Content starts
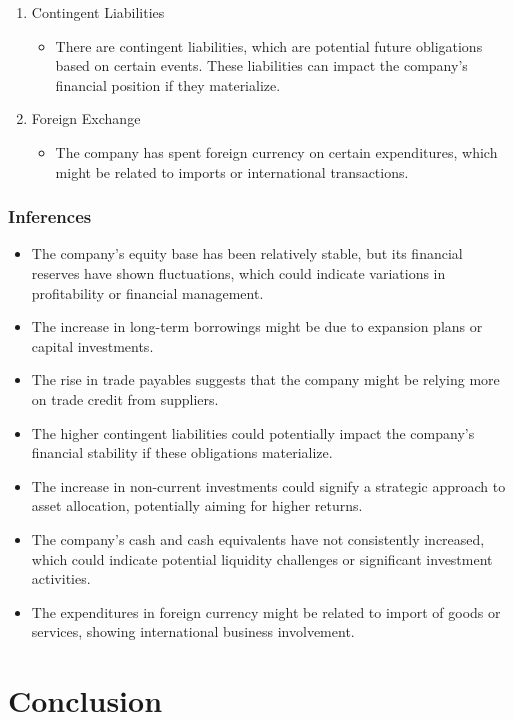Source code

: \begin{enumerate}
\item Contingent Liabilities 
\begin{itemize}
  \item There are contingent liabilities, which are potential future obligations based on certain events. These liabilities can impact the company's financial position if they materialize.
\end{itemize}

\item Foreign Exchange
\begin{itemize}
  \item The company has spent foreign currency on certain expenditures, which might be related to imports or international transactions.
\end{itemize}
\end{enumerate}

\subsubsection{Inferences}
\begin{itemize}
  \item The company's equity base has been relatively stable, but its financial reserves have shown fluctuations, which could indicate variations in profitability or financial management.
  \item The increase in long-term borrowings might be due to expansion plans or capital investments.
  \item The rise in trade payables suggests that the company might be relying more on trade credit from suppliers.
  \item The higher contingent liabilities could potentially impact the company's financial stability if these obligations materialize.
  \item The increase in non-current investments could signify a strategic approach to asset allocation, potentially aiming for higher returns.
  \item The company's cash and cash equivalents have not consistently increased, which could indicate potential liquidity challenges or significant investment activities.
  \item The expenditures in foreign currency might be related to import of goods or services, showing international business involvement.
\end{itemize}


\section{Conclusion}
Content ends
Content starts
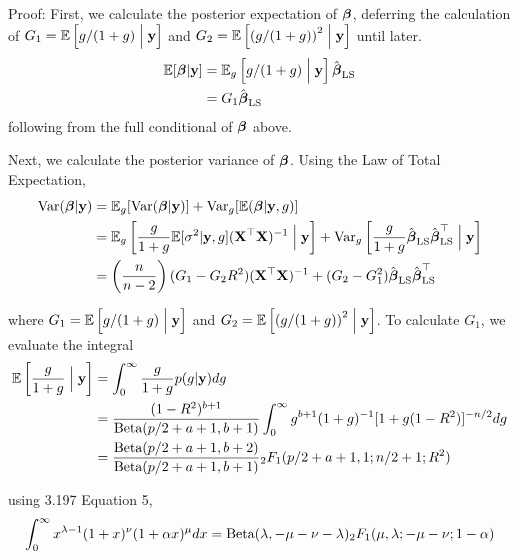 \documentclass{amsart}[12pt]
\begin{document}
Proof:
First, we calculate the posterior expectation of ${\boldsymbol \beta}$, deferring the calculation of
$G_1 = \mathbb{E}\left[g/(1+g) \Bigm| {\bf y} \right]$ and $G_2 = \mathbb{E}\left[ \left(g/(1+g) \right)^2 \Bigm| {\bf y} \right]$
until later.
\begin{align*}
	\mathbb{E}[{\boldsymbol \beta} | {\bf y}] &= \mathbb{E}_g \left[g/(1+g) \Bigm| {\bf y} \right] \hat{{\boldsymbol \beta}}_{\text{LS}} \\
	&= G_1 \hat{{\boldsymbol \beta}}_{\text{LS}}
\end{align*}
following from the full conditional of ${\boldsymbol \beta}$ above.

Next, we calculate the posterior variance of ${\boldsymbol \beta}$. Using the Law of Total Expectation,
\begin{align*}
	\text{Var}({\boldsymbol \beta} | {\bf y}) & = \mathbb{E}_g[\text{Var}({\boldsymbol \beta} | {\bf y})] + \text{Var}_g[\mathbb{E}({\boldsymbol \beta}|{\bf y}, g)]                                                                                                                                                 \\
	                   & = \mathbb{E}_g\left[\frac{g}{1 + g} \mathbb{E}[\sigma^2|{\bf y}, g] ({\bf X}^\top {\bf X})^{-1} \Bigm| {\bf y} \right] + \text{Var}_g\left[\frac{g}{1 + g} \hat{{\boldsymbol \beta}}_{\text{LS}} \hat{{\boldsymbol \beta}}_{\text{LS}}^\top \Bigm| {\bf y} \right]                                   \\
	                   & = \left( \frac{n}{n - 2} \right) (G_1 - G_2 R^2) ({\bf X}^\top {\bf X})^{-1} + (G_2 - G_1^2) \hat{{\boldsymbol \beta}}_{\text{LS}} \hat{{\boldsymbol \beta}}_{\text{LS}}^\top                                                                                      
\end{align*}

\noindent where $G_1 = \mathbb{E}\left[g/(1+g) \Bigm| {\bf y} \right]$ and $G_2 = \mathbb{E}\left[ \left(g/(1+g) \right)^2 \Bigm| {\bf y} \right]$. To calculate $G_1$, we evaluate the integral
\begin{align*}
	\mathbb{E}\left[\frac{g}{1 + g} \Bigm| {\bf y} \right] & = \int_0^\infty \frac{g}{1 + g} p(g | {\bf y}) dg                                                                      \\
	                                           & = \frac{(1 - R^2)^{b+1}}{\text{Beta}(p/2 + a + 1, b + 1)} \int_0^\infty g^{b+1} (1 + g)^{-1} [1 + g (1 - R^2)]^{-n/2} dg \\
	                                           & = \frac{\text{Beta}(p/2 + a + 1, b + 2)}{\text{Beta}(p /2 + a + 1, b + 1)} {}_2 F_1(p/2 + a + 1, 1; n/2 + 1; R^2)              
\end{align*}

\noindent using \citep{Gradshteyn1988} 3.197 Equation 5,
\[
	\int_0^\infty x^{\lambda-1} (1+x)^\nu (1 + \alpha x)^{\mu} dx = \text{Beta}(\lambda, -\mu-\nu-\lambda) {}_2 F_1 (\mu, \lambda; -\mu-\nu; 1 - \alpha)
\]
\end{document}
Content ends
Content starts
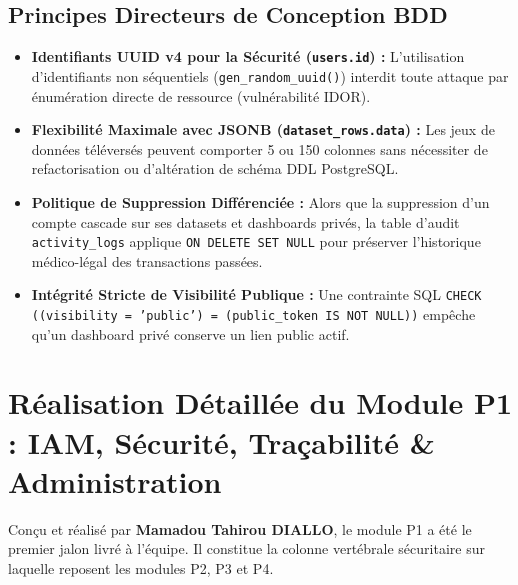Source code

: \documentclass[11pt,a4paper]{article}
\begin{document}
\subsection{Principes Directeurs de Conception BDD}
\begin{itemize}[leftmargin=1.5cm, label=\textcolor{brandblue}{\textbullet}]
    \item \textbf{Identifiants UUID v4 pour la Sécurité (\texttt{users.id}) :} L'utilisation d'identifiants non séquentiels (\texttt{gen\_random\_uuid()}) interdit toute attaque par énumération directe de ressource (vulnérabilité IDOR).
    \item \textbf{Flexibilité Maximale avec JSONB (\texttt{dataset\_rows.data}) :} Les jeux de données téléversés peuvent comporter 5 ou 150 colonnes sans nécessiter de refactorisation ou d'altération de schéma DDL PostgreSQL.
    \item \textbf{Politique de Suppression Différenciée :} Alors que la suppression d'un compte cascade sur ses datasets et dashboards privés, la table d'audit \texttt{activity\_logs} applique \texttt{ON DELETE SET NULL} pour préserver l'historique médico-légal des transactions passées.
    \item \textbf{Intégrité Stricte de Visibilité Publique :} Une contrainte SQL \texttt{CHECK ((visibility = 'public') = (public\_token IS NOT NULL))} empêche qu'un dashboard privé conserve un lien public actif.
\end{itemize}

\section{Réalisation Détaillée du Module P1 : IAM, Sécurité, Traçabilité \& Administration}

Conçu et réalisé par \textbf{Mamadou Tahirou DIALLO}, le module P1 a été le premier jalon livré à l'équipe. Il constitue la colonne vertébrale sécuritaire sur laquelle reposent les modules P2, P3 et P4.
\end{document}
Content ends
» The task: Lines of the listing above that include the string "indicate" should each be copied.

» Response to the exercise:
  \item The company's equity base has been relatively stable, but its financial reserves have shown fluctuations, which could indicate variations in profitability or financial management.
  \item The company's cash and cash equivalents have not consistently increased, which could indicate potential liquidity challenges or significant investment activities.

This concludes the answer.